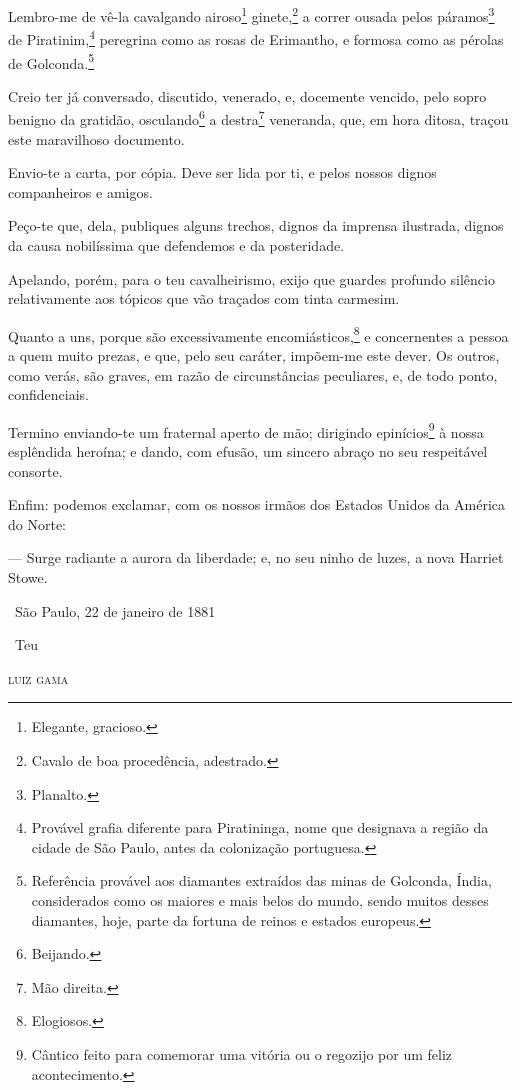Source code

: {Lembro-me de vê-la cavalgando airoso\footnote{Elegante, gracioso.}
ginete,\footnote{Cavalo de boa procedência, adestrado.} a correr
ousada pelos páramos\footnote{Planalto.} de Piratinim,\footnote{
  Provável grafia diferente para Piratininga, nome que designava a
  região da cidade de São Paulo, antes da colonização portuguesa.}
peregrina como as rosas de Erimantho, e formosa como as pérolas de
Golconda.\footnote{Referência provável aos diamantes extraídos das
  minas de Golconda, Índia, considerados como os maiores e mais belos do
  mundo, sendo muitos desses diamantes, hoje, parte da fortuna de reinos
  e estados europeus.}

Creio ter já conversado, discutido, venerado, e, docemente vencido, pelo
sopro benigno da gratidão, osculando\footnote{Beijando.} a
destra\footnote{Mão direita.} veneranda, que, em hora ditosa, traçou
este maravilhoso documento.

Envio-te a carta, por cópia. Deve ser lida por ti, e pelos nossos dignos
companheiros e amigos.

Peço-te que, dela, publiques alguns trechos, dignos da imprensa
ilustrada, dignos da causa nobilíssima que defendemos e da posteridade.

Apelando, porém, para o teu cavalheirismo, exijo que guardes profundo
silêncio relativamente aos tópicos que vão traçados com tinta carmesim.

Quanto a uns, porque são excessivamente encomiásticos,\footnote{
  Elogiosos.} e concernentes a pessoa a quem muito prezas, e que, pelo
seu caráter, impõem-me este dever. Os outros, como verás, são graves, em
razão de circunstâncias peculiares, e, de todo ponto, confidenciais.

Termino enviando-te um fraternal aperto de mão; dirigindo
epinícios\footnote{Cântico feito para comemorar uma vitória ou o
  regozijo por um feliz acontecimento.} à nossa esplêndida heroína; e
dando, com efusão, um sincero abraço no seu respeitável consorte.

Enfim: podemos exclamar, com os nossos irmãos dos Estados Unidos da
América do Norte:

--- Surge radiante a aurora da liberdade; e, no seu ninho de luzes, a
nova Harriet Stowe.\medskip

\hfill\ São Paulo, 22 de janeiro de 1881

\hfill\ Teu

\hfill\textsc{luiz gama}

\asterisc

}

----------------------------------------

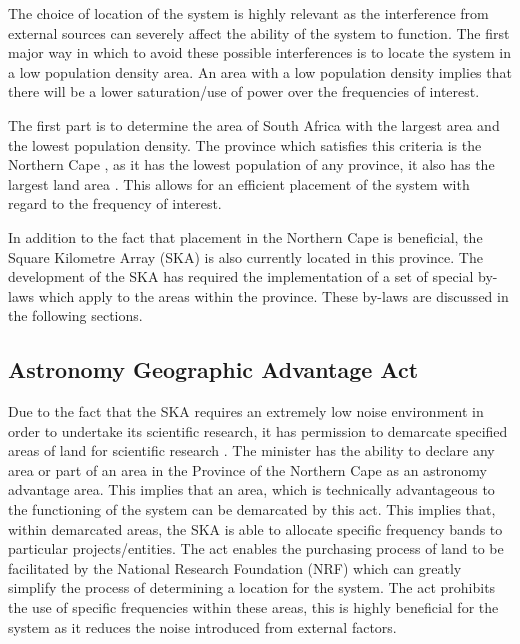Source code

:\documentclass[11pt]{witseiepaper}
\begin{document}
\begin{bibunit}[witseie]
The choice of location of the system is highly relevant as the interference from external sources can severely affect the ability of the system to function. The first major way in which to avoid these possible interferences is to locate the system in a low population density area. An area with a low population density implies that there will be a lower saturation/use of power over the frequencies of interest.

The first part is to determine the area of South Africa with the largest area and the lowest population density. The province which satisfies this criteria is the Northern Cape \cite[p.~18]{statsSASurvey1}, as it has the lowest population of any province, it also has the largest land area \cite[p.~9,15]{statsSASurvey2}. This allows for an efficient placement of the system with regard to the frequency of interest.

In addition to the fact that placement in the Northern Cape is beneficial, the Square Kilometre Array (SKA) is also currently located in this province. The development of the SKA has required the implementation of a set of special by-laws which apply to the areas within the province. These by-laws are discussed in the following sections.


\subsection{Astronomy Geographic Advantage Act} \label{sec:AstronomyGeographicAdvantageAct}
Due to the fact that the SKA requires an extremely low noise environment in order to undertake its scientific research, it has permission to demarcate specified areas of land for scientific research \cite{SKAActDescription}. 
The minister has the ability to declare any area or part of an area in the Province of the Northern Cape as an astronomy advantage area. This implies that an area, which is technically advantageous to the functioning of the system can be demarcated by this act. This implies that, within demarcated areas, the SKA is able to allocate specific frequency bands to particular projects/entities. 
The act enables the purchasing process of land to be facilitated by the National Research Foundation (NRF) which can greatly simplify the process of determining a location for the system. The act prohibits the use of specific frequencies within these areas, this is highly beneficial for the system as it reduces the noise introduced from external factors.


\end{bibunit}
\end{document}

----------------------------------------

## INSTRUCTIONS FOR THE TASK
Copy each line holding "that" from the material above.

## REPLY TO THE EXERCISE
The choice of location of the system is highly relevant as the interference from external sources can severely affect the ability of the system to function. The first major way in which to avoid these possible interferences is to locate the system in a low population density area. An area with a low population density implies that there will be a lower saturation/use of power over the frequencies of interest.
In addition to the fact that placement in the Northern Cape is beneficial, the Square Kilometre Array (SKA) is also currently located in this province. The development of the SKA has required the implementation of a set of special by-laws which apply to the areas within the province. These by-laws are discussed in the following sections.
Due to the fact that the SKA requires an extremely low noise environment in order to undertake its scientific research, it has permission to demarcate specified areas of land for scientific research \cite{SKAActDescription}. 
The minister has the ability to declare any area or part of an area in the Province of the Northern Cape as an astronomy advantage area. This implies that an area, which is technically advantageous to the functioning of the system can be demarcated by this act. This implies that, within demarcated areas, the SKA is able to allocate specific frequency bands to particular projects/entities. 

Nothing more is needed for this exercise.